A exaustão da fórmula do herói shonen
O mercado de animes shonen — voltado tradicionalmente para o público jovem masculino — vive sob o peso de uma estrutura narrativa que se tornou previsível. Por décadas, fomos bombardeados com o mesmo arquétipo: o protagonista barulhento, de bom coração, com um sonho inabalável de se tornar o melhor em sua área e uma fé inabalável na amizade. Embora clássicos como Dragon Ball tenham pavimentado esse caminho, a saturação desse modelo transformou muitos heróis em meras cópias uns dos outros.
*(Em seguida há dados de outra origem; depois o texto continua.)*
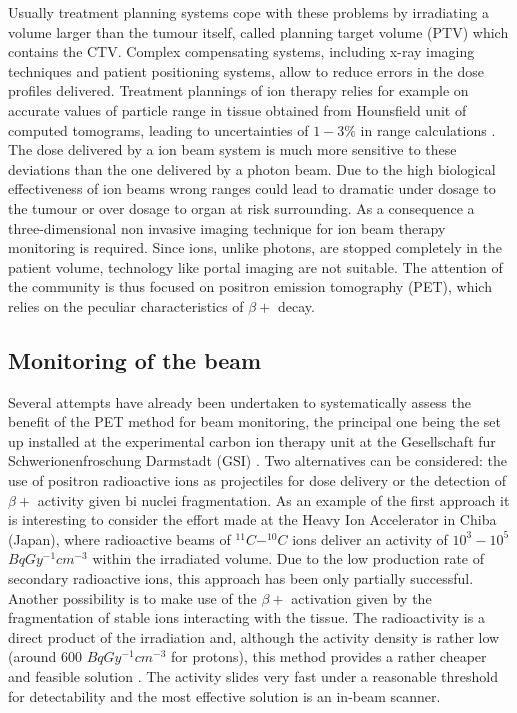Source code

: Usually treatment planning systems cope with these problems by irradiating a volume larger than the tumour itself, called planning target volume (PTV) which contains the CTV. Complex compensating systems, including x-ray imaging techniques and patient positioning systems, allow to reduce errors in the dose profiles delivered. Treatment plannings of ion therapy relies for example on accurate values of particle range in tissue obtained from Hounsfield unit of computed tomograms, leading to uncertainties of $1-3\%$ in range calculations \cite{Enghardt2004}.
The dose delivered by a ion beam system is much more sensitive to these deviations than the one delivered by a photon beam. Due to the high biological effectiveness of ion beams wrong ranges could lead to dramatic under dosage to the tumour or over dosage to organ at risk surrounding.
As a consequence a three-dimensional non invasive imaging technique for ion beam therapy monitoring is required. Since ions, unlike photons, are stopped completely in the patient volume, technology like portal imaging are not suitable. The attention of the community is thus focused on positron emission tomography (PET), which relies on the peculiar characteristics of $\beta +$ decay.

\subsection{Monitoring of the beam}

Several attempts have already been undertaken to systematically assess the benefit of the PET method for beam monitoring, the principal one being the set up installed at the experimental carbon ion therapy unit at the Gesellschaft fur Schwerionenfroschung Darmstadt (GSI) \cite{Parodi2004}.
Two alternatives can be considered: the use of positron radioactive ions as projectiles for dose delivery or the detection of $\beta +$ activity given bi nuclei fragmentation.
As an example of the first approach it is interesting to consider the effort made at the Heavy Ion Accelerator in Chiba (Japan), where radioactive beams of $^{11}C - ^{10}C$ ions deliver an activity of $10^{3} - 10^{5}$ $Bq Gy^{-1} cm^{-3}$ within the irradiated volume.
Due to the low production rate of secondary radioactive ions, this approach has been only partially successful.
Another possibility is to make use of the $\beta +$ activation given by the fragmentation of stable ions interacting with the tissue.
The radioactivity is a direct product of the irradiation and, although the activity density is rather low (around 600 $Bq Gy^{-1} cm^{-3}$ for protons), this method provides a rather cheaper and feasible solution \cite{Enghardt2004}.
The activity slides very fast under a reasonable threshold for detectability and the most effective solution is an in-beam scanner.

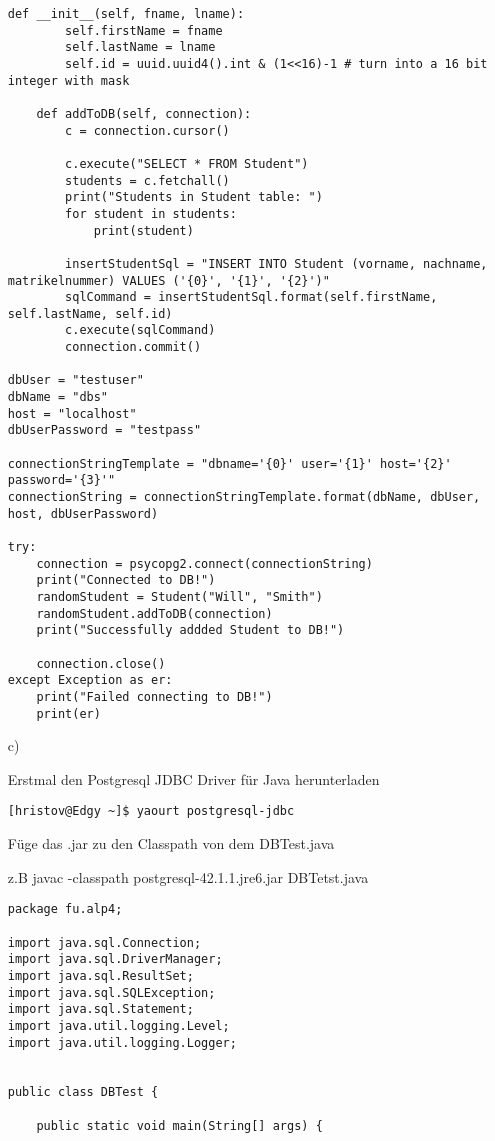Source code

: \begin{itemize}
\begin{lstlisting}[style=py]
	def __init__(self, fname, lname):
		self.firstName = fname
		self.lastName = lname
		self.id = uuid.uuid4().int & (1<<16)-1 # turn into a 16 bit integer with mask

	def addToDB(self, connection):
		c = connection.cursor()

		c.execute("SELECT * FROM Student")
		students = c.fetchall()
		print("Students in Student table: ")
		for student in students:
			print(student)

		insertStudentSql = "INSERT INTO Student (vorname, nachname, matrikelnummer) VALUES ('{0}', '{1}', '{2}')"
		sqlCommand = insertStudentSql.format(self.firstName, self.lastName, self.id)
		c.execute(sqlCommand)
		connection.commit()

dbUser = "testuser"
dbName = "dbs"
host = "localhost"
dbUserPassword = "testpass"

connectionStringTemplate = "dbname='{0}' user='{1}' host='{2}' password='{3}'"
connectionString = connectionStringTemplate.format(dbName, dbUser, host, dbUserPassword)

try:
	connection = psycopg2.connect(connectionString)
	print("Connected to DB!")
	randomStudent = Student("Will", "Smith")
	randomStudent.addToDB(connection)
	print("Successfully addded Student to DB!")
	   
	connection.close()   
except Exception as er:
	print("Failed connecting to DB!")
	print(er)
\end{lstlisting}

\item[c)]

Erstmal den Postgresql JDBC Driver für Java herunterladen

\begin{lstlisting}[style=Bash]
	[hristov@Edgy ~]$ yaourt postgresql-jdbc
\end{lstlisting}

Füge das .jar zu den Classpath von dem DBTest.java

z.B javac -classpath postgresql-42.1.1.jre6.jar DBTetst.java

\begin{lstlisting}[style=java]
package fu.alp4;

import java.sql.Connection;
import java.sql.DriverManager;
import java.sql.ResultSet;
import java.sql.SQLException;
import java.sql.Statement;
import java.util.logging.Level;
import java.util.logging.Logger;


public class DBTest {

    public static void main(String[] args) {


\end{lstlisting}
\end{itemize}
A verdadeira inovação, no entanto, surge quando autores decidem arriscar, entregando personagens que não apenas desafiam o espectador, mas quebram as regras não escritas do gênero.
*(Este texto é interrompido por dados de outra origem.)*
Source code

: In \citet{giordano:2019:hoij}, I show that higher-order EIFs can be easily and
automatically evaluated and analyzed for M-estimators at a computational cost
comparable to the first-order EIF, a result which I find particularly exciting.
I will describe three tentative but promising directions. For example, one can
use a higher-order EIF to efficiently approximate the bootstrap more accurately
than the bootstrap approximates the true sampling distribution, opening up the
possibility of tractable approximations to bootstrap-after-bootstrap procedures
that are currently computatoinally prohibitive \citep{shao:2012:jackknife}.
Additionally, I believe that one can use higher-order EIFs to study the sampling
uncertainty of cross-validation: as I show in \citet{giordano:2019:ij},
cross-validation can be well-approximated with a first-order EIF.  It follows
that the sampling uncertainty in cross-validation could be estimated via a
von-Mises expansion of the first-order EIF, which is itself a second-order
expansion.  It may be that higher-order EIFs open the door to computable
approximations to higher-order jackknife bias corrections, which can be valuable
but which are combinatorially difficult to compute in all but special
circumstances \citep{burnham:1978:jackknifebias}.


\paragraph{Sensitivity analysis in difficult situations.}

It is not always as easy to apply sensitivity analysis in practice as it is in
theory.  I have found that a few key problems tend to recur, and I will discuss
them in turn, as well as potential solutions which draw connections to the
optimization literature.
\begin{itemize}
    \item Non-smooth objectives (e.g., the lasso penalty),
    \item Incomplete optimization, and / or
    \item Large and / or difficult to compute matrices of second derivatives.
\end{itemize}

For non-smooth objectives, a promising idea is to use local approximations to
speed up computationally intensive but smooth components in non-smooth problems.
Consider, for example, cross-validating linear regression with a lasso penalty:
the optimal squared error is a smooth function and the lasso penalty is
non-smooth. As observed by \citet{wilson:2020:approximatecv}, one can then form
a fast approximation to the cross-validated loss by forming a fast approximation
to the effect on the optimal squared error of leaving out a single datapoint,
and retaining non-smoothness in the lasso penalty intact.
Abaixo, listo cinco protagonistas que, ao fugirem do óbvio, elevaram o nível da narrativa shonen e provaram que o público quer, sim, algo mais complexo do que o simples "poder da amizade".
- Light Yagami (Death Note): Ele é o exemplo máximo da subversão. Enquanto o herói padrão é guiado pela moralidade, Light é um estrategista calculista que se torna o próprio vilão da sua história. Sua inteligência superior e falta de escrúpulos ao descartar aliados fazem dele um dos personagens mais fascinantes e odiáveis da história dos animes.
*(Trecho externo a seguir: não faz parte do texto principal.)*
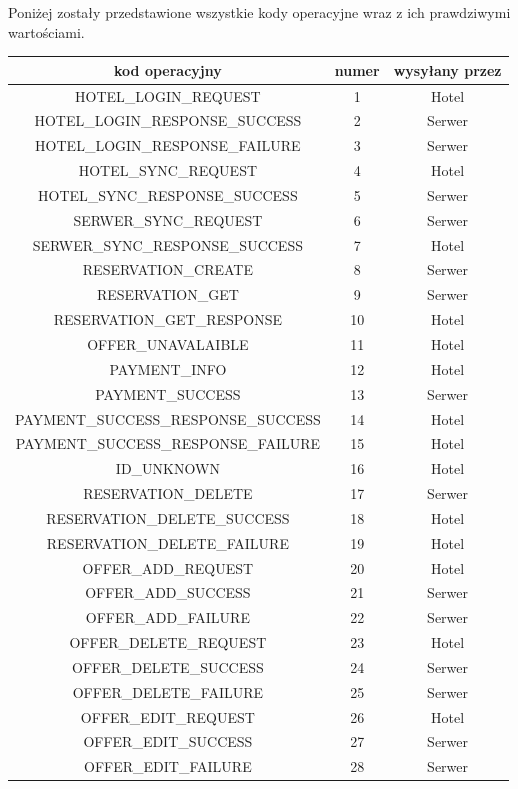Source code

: \documentclass{article}
\begin{document}
Poniżej zostały przedstawione wszystkie kody operacyjne wraz z ich prawdziwymi wartościami.
\begin{center}
    \begin{tabular}{|c|c|c|}\hline
        kod operacyjny & numer & wysyłany przez\\ \hline \hline
        HOTEL\_LOGIN\_REQUEST & 1 & Hotel\\ \hline
        HOTEL\_LOGIN\_RESPONSE\_SUCCESS & 2 & Serwer\\ \hline
        HOTEL\_LOGIN\_RESPONSE\_FAILURE & 3 & Serwer\\ \hline
        HOTEL\_SYNC\_REQUEST & 4 & Hotel\\ \hline
        HOTEL\_SYNC\_RESPONSE\_SUCCESS & 5 & Serwer\\ \hline
        SERWER\_SYNC\_REQUEST & 6 & Serwer\\ \hline
        SERWER\_SYNC\_RESPONSE\_SUCCESS & 7 & Hotel\\ \hline
        RESERVATION\_CREATE & 8 & Serwer\\ \hline
        RESERVATION\_GET & 9 & Serwer\\ \hline
        RESERVATION\_GET\_RESPONSE & 10 & Hotel\\ \hline
        OFFER\_UNAVALAIBLE & 11 & Hotel\\ \hline
        PAYMENT\_INFO & 12 & Hotel\\ \hline
        PAYMENT\_SUCCESS & 13 & Serwer\\ \hline
        PAYMENT\_SUCCESS\_RESPONSE\_SUCCESS & 14 & Hotel\\ \hline
        PAYMENT\_SUCCESS\_RESPONSE\_FAILURE & 15 & Hotel\\ \hline
        ID\_UNKNOWN & 16 & Hotel\\ \hline
        RESERVATION\_DELETE & 17 & Serwer\\ \hline
        RESERVATION\_DELETE\_SUCCESS & 18 & Hotel\\ \hline
        RESERVATION\_DELETE\_FAILURE & 19 & Hotel\\ \hline
        OFFER\_ADD\_REQUEST & 20 & Hotel\\ \hline
        OFFER\_ADD\_SUCCESS & 21 & Serwer\\ \hline 
        OFFER\_ADD\_FAILURE & 22 & Serwer\\ \hline
        OFFER\_DELETE\_REQUEST & 23 & Hotel\\ \hline
        OFFER\_DELETE\_SUCCESS & 24 & Serwer\\ \hline 
        OFFER\_DELETE\_FAILURE & 25 & Serwer\\ \hline   
        OFFER\_EDIT\_REQUEST & 26 & Hotel\\ \hline
        OFFER\_EDIT\_SUCCESS & 27 & Serwer\\ \hline 
        OFFER\_EDIT\_FAILURE & 28 & Serwer\\ \hline
    \end{tabular}
\end{center}
\end{document}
- Isagi Yoichi (Blue Lock): Esqueça o trabalho em equipe altruísta. Em Blue Lock, o anime de futebol que virou febre, Isagi é um egoísta convicto que utiliza os outros jogadores como peças de xadrez para alcançar seu objetivo. Ele redefine o esporte dentro da ficção, provando que o sucesso pode ser movido por uma ambição puramente individualista e, por vezes, impiedosa.
- Yuji Itadori (Jujutsu Kaisen): Yuji é a representação do herói moderno que não pediu para estar ali. Ele não busca glória; ele aceita seu papel ingrato em um sistema corrompido apenas para proteger quem ama. Sua humanidade, manifestada no desejo simples de ter uma vida comum, o torna o personagem mais identificável e trágico da lista.
- Rudo (Gachiakuta): A jornada de Rudo é movida por um sentimento que muitos autores de shonen evitam: o desejo cru de vingança. Ele não é um herói imaculado; ele é um sobrevivente que enxerga o mal com clareza e não hesita em agir com violência para puni-lo. Essa abordagem visceral faz com que suas escolhas pareçam muito mais reais do que as de um protagonista idealizado.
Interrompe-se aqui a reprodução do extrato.